If you had a very large capacitor, it would take a long time to charge and to discharge. But the power converter operation would be the same. Since capacitor voltage depends on how much current is used to charge it and discharge it, the inductor current and the load are the ones that actually set how quickly the capacitor charge is changed. Obviously, all loads have defined current. Similarly, the inductor, the diode, and the power switch have a rated and maximum current as well. The same goes for the output capacitor.
Best Answer
You basically got everything wrong ;)
These USB-Killer doohickeys use a DC-DC converter to step up the USB 5V to a much higher voltage, something like 100 volts or more.
Like in a photoflash, this high voltage generator charges a capacitor bank. Since caps are readily available at these voltages, there is no need to use a series combination. Several ceramic caps are wired in parallel simply to stuff more capacitance in the height footprint of a USB key. A single electrolytic cap would work just as well, but it would be larger, and thus unable to masquerade as a USB key.
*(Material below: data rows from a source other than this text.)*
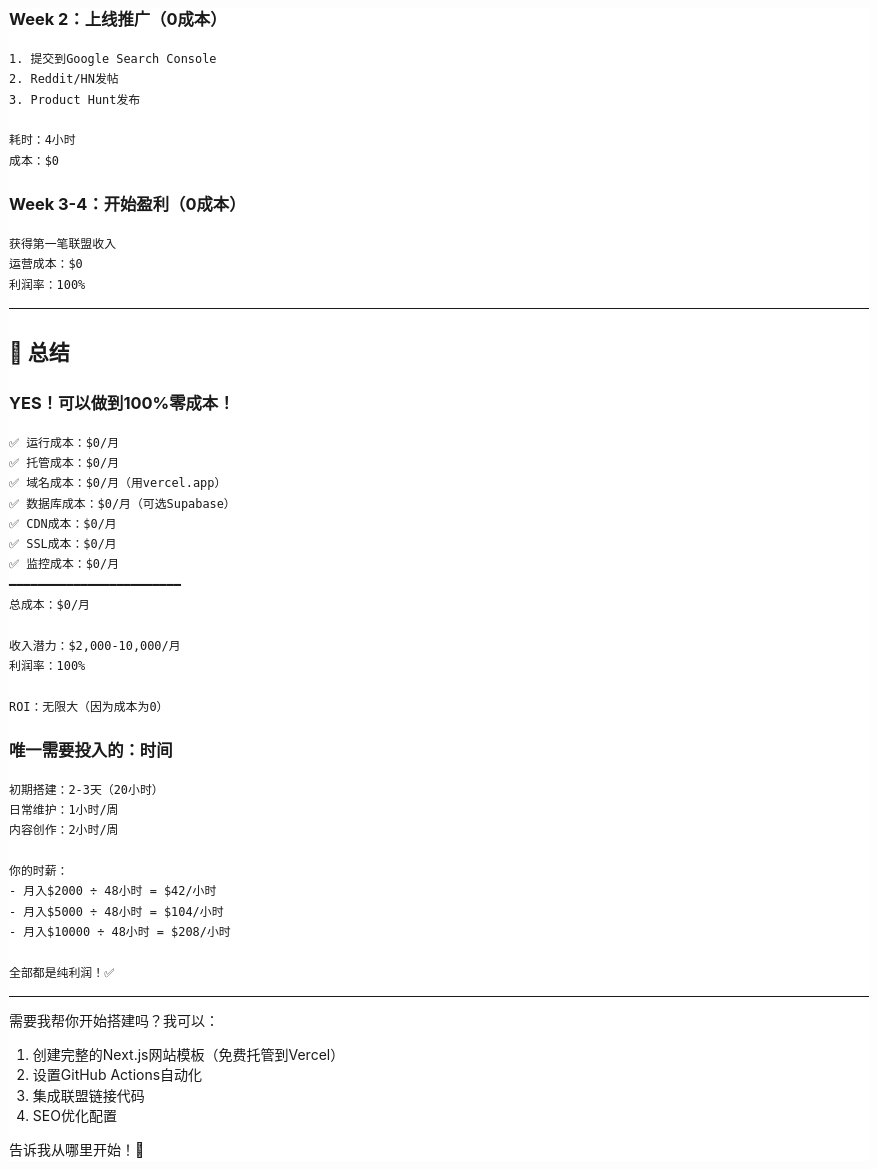 ### **Week 2：上线推广（0成本）**
```
1. 提交到Google Search Console
2. Reddit/HN发帖
3. Product Hunt发布

耗时：4小时
成本：$0
```

### **Week 3-4：开始盈利（0成本）**
```
获得第一笔联盟收入
运营成本：$0
利润率：100%
```

---

## 🚀 总结

### **YES！可以做到100%零成本！**

```
✅ 运行成本：$0/月
✅ 托管成本：$0/月
✅ 域名成本：$0/月（用vercel.app）
✅ 数据库成本：$0/月（可选Supabase）
✅ CDN成本：$0/月
✅ SSL成本：$0/月
✅ 监控成本：$0/月
━━━━━━━━━━━━━━━━━━━━━━━━
总成本：$0/月

收入潜力：$2,000-10,000/月
利润率：100%

ROI：无限大（因为成本为0）
```

### **唯一需要投入的：时间**

```
初期搭建：2-3天（20小时）
日常维护：1小时/周
内容创作：2小时/周

你的时薪：
- 月入$2000 ÷ 48小时 = $42/小时
- 月入$5000 ÷ 48小时 = $104/小时
- 月入$10000 ÷ 48小时 = $208/小时

全部都是纯利润！✅
```

---

需要我帮你开始搭建吗？我可以：
1. 创建完整的Next.js网站模板（免费托管到Vercel）
2. 设置GitHub Actions自动化
3. 集成联盟链接代码
4. SEO优化配置

告诉我从哪里开始！🚀

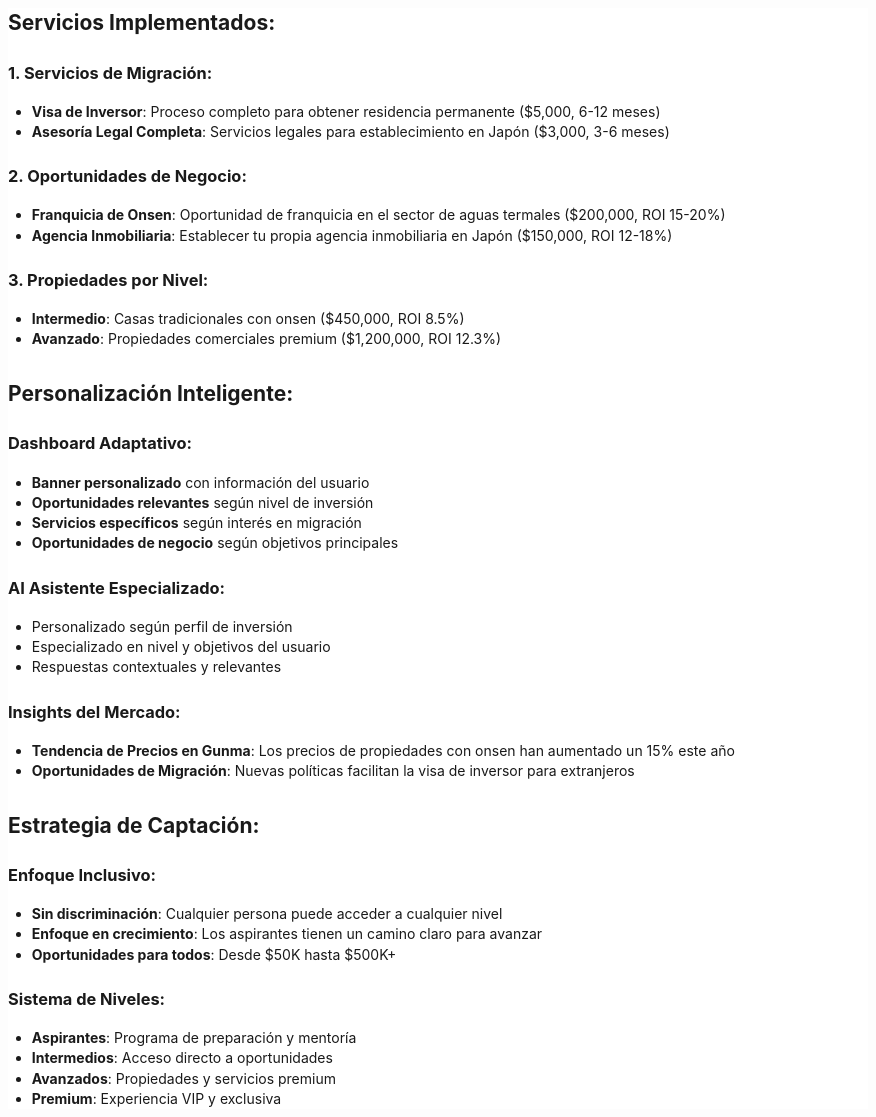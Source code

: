 ## **Servicios Implementados:**

### **1. Servicios de Migración:**
- **Visa de Inversor**: Proceso completo para obtener residencia permanente ($5,000, 6-12 meses)
- **Asesoría Legal Completa**: Servicios legales para establecimiento en Japón ($3,000, 3-6 meses)

### **2. Oportunidades de Negocio:**
- **Franquicia de Onsen**: Oportunidad de franquicia en el sector de aguas termales ($200,000, ROI 15-20%)
- **Agencia Inmobiliaria**: Establecer tu propia agencia inmobiliaria en Japón ($150,000, ROI 12-18%)

### **3. Propiedades por Nivel:**
- **Intermedio**: Casas tradicionales con onsen ($450,000, ROI 8.5%)
- **Avanzado**: Propiedades comerciales premium ($1,200,000, ROI 12.3%)

## **Personalización Inteligente:**

### **Dashboard Adaptativo:**
- **Banner personalizado** con información del usuario
- **Oportunidades relevantes** según nivel de inversión
- **Servicios específicos** según interés en migración
- **Oportunidades de negocio** según objetivos principales

### **AI Asistente Especializado:**
- Personalizado según perfil de inversión
- Especializado en nivel y objetivos del usuario
- Respuestas contextuales y relevantes

### **Insights del Mercado:**
- **Tendencia de Precios en Gunma**: Los precios de propiedades con onsen han aumentado un 15% este año
- **Oportunidades de Migración**: Nuevas políticas facilitan la visa de inversor para extranjeros

## **Estrategia de Captación:**

### **Enfoque Inclusivo:**
- **Sin discriminación**: Cualquier persona puede acceder a cualquier nivel
- **Enfoque en crecimiento**: Los aspirantes tienen un camino claro para avanzar
- **Oportunidades para todos**: Desde $50K hasta $500K+

### **Sistema de Niveles:**
- **Aspirantes**: Programa de preparación y mentoría
- **Intermedios**: Acceso directo a oportunidades
- **Avanzados**: Propiedades y servicios premium
- **Premium**: Experiencia VIP y exclusiva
When the caps are charged to the target voltage, a switch (most likely MOSFET or SCR) triggers and discharges the caps back into the USB port, destroying it.
Pretty idiotic... I mean, you can give such gadgets to people and laugh when they zap their computers, but then this raises other philosophical questions, like, do they own a baseball bat or a crowbar, and what will they do with it once they get really pissed?.......
EDIT: about the nature of the voltage booster
Charge pump? Probably not. A charge pump is a simple way to double a voltage, or convert a positive voltage into the same negative voltage, but if you need a high output/input voltage ratio, as is the case here, the circuit becomes large and complex. An advantage of using a charge pump voltage multiplier for high ratios is that the components don't need to be rated to the full output voltage, good if you need 100 kV, but not here.
Photoflash charger? Large step-up ratios are most efficiently done using a transformer, so this would be the best solution, but since the point here is not efficiency or conserving energy, the extra complexity and cost would be unwarranted.
Since they mention using a negative high voltage (in order to make it simpler to switch with a big fat NMOS then the most likely candidate would be the inverting buck-boost converter. It is simpler, uses one switch and one diode, and one inductor, plus it is cheap.